* **WHAT THE TASK ASKS**
Every record must appear in your copy exactly as written, with no pictures.

....................

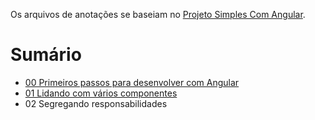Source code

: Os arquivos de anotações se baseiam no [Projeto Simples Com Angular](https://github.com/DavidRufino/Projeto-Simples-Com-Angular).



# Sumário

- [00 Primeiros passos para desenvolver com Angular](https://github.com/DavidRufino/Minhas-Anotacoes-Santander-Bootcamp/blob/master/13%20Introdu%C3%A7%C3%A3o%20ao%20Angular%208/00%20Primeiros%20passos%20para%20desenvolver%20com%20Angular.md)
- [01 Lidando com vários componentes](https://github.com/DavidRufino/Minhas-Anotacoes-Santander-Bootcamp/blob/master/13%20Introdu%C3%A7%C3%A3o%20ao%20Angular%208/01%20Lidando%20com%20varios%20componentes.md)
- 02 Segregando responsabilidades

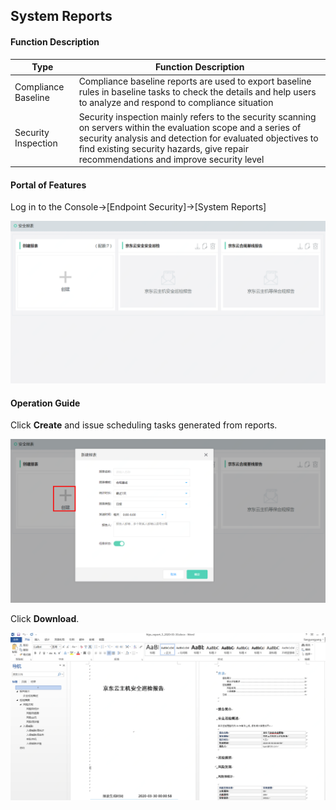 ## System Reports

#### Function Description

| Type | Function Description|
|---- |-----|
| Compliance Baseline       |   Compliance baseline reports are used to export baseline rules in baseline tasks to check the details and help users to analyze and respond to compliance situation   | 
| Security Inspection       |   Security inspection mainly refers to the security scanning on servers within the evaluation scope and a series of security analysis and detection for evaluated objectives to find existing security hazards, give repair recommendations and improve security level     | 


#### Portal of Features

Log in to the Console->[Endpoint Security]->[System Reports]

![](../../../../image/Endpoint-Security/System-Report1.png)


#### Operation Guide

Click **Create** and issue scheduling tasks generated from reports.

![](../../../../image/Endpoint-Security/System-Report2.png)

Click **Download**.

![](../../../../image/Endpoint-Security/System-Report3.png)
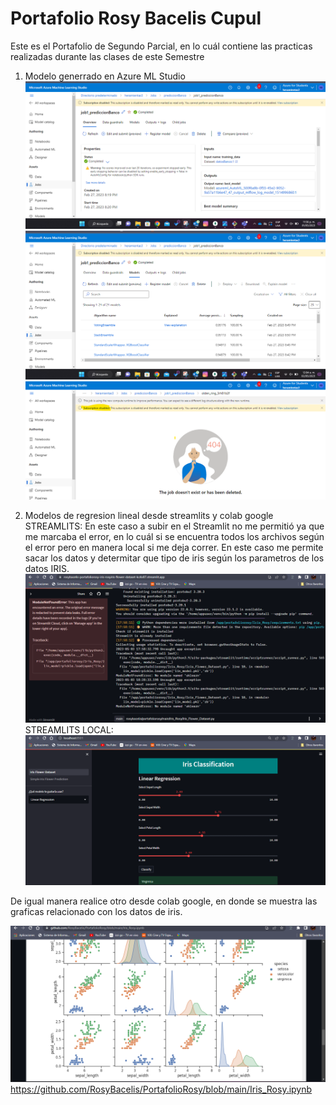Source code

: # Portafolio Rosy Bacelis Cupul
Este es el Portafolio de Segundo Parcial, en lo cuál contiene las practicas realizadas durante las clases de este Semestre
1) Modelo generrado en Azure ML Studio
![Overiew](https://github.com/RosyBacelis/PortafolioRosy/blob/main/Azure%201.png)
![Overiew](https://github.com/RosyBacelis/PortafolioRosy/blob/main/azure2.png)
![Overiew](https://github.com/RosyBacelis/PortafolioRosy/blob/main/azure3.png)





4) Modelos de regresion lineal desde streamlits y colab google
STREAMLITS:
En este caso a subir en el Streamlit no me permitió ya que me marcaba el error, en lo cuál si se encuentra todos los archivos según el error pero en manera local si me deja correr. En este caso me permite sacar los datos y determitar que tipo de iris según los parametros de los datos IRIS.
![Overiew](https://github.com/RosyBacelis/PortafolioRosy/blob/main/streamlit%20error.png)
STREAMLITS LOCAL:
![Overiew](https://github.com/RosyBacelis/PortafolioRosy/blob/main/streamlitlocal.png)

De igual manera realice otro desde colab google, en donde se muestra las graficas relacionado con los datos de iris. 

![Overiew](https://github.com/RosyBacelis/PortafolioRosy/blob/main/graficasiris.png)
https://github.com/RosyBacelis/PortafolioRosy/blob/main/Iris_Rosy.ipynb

....................

* **ANSWER TO THIS EXERCISE**
Source code

: Os arquivos de anotações se baseiam no [Projeto Simples Com Angular](https://github.com/DavidRufino/Projeto-Simples-Com-Angular).



# Sumário

- [00 Primeiros passos para desenvolver com Angular](https://github.com/DavidRufino/Minhas-Anotacoes-Santander-Bootcamp/blob/master/13%20Introdu%C3%A7%C3%A3o%20ao%20Angular%208/00%20Primeiros%20passos%20para%20desenvolver%20com%20Angular.md)
- [01 Lidando com vários componentes](https://github.com/DavidRufino/Minhas-Anotacoes-Santander-Bootcamp/blob/master/13%20Introdu%C3%A7%C3%A3o%20ao%20Angular%208/01%20Lidando%20com%20varios%20componentes.md)
- 02 Segregando responsabilidades

 ## System Reports

#### Function Description

| Type | Function Description|
|---- |-----|
| Compliance Baseline       |   Compliance baseline reports are used to export baseline rules in baseline tasks to check the details and help users to analyze and respond to compliance situation   | 
| Security Inspection       |   Security inspection mainly refers to the security scanning on servers within the evaluation scope and a series of security analysis and detection for evaluated objectives to find existing security hazards, give repair recommendations and improve security level     | 


#### Portal of Features

Log in to the Console->[Endpoint Security]->[System Reports]

![](../../../../image/Endpoint-Security/System-Report1.png)


#### Operation Guide

Click **Create** and issue scheduling tasks generated from reports.

![](../../../../image/Endpoint-Security/System-Report2.png)

Click **Download**.

![](../../../../image/Endpoint-Security/System-Report3.png)
Source code

: # Portafolio Rosy Bacelis Cupul
Este es el Portafolio de Segundo Parcial, en lo cuál contiene las practicas realizadas durante las clases de este Semestre
1) Modelo generrado en Azure ML Studio
![Overiew](https://github.com/RosyBacelis/PortafolioRosy/blob/main/Azure%201.png)
![Overiew](https://github.com/RosyBacelis/PortafolioRosy/blob/main/azure2.png)
![Overiew](https://github.com/RosyBacelis/PortafolioRosy/blob/main/azure3.png)





4) Modelos de regresion lineal desde streamlits y colab google
STREAMLITS:
En este caso a subir en el Streamlit no me permitió ya que me marcaba el error, en lo cuál si se encuentra todos los archivos según el error pero en manera local si me deja correr. En este caso me permite sacar los datos y determitar que tipo de iris según los parametros de los datos IRIS.
![Overiew](https://github.com/RosyBacelis/PortafolioRosy/blob/main/streamlit%20error.png)
STREAMLITS LOCAL:
![Overiew](https://github.com/RosyBacelis/PortafolioRosy/blob/main/streamlitlocal.png)

De igual manera realice otro desde colab google, en donde se muestra las graficas relacionado con los datos de iris. 

![Overiew](https://github.com/RosyBacelis/PortafolioRosy/blob/main/graficasiris.png)
https://github.com/RosyBacelis/PortafolioRosy/blob/main/Iris_Rosy.ipynb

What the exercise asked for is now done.